▼▼▼

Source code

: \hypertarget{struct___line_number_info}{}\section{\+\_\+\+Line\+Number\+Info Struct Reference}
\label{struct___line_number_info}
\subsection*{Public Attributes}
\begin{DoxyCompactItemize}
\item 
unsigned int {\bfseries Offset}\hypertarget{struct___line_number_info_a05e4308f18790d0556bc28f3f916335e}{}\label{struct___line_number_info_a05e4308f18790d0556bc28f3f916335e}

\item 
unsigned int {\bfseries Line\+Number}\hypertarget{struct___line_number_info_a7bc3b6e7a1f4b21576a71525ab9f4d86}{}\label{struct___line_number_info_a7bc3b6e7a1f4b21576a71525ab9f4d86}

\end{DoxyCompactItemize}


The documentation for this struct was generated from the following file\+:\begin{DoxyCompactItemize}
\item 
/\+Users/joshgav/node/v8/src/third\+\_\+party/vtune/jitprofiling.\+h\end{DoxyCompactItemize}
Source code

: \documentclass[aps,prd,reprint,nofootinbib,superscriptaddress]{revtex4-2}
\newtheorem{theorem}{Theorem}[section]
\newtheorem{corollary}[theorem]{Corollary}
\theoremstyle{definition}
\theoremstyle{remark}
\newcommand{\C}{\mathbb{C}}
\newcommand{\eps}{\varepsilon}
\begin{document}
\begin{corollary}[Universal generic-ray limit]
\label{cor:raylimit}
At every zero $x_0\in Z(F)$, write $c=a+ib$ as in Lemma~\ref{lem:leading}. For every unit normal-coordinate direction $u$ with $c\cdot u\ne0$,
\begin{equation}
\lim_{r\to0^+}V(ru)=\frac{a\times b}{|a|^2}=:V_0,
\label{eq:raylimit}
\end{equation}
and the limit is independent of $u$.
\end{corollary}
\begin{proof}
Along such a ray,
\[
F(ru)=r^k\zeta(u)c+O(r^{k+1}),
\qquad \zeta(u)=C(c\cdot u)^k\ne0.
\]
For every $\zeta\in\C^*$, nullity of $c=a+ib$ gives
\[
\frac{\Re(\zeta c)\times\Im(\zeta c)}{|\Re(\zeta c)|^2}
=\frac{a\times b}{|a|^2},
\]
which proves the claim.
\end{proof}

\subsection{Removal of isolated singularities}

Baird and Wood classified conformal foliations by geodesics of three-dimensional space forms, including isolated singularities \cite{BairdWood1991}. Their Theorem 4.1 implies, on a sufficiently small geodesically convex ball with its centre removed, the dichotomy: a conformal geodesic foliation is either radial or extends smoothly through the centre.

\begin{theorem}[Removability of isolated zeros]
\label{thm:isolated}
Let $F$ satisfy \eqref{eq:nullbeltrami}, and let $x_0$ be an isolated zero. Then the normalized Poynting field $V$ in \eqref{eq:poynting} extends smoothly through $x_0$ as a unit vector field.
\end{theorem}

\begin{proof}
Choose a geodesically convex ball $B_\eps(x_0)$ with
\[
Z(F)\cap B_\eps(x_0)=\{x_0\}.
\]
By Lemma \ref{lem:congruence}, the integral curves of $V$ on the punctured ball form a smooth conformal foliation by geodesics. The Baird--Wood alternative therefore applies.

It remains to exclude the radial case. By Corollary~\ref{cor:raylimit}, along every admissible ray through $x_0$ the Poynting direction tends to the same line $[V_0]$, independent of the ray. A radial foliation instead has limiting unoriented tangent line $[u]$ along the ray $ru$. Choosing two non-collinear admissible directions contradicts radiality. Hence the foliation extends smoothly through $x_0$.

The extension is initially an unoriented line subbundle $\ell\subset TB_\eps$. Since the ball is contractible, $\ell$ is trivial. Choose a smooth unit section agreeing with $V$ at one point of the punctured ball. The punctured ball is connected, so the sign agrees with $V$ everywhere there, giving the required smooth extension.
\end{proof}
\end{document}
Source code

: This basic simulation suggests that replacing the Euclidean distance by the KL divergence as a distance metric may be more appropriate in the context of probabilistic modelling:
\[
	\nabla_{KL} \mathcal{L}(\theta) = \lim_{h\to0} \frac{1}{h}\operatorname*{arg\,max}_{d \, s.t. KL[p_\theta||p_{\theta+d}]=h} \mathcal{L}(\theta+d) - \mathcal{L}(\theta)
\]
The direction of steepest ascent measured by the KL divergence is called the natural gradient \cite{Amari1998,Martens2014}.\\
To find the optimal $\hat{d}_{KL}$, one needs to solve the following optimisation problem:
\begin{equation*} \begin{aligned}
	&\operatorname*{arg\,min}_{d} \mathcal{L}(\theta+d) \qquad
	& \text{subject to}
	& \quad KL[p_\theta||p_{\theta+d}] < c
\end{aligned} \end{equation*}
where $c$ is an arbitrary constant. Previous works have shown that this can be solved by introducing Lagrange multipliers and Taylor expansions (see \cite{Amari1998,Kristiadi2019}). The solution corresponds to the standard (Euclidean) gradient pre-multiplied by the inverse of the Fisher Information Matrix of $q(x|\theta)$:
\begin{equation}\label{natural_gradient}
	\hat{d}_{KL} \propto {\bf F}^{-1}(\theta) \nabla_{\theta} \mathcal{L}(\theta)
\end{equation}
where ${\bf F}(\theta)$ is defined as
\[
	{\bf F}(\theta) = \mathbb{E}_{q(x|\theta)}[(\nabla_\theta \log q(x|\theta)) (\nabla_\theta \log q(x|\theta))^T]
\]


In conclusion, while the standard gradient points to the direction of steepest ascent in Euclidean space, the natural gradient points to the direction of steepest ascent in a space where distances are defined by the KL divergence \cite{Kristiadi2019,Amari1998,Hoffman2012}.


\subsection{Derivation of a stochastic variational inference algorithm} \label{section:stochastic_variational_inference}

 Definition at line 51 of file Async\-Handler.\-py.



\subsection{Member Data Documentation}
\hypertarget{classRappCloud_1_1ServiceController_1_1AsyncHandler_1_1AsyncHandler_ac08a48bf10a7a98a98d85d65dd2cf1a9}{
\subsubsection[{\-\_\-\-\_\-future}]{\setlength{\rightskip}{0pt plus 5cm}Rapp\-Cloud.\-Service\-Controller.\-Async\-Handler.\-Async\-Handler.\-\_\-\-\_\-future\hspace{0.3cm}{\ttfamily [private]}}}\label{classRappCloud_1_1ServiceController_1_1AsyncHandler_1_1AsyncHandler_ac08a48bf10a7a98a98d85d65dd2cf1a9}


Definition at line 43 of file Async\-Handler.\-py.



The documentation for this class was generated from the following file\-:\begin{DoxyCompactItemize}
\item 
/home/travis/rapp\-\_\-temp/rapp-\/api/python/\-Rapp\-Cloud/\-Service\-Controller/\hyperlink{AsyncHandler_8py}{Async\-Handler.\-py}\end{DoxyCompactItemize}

▲▲▲

→ Your instructions: Gather each line from the listing above that holds "Lemma".

→ Solved problem:
At every zero $x_0\in Z(F)$, write $c=a+ib$ as in Lemma~\ref{lem:leading}. For every unit normal-coordinate direction $u$ with $c\cdot u\ne0$,
By Lemma \ref{lem:congruence}, the integral curves of $V$ on the punctured ball form a smooth conformal foliation by geodesics. The Baird--Wood alternative therefore applies.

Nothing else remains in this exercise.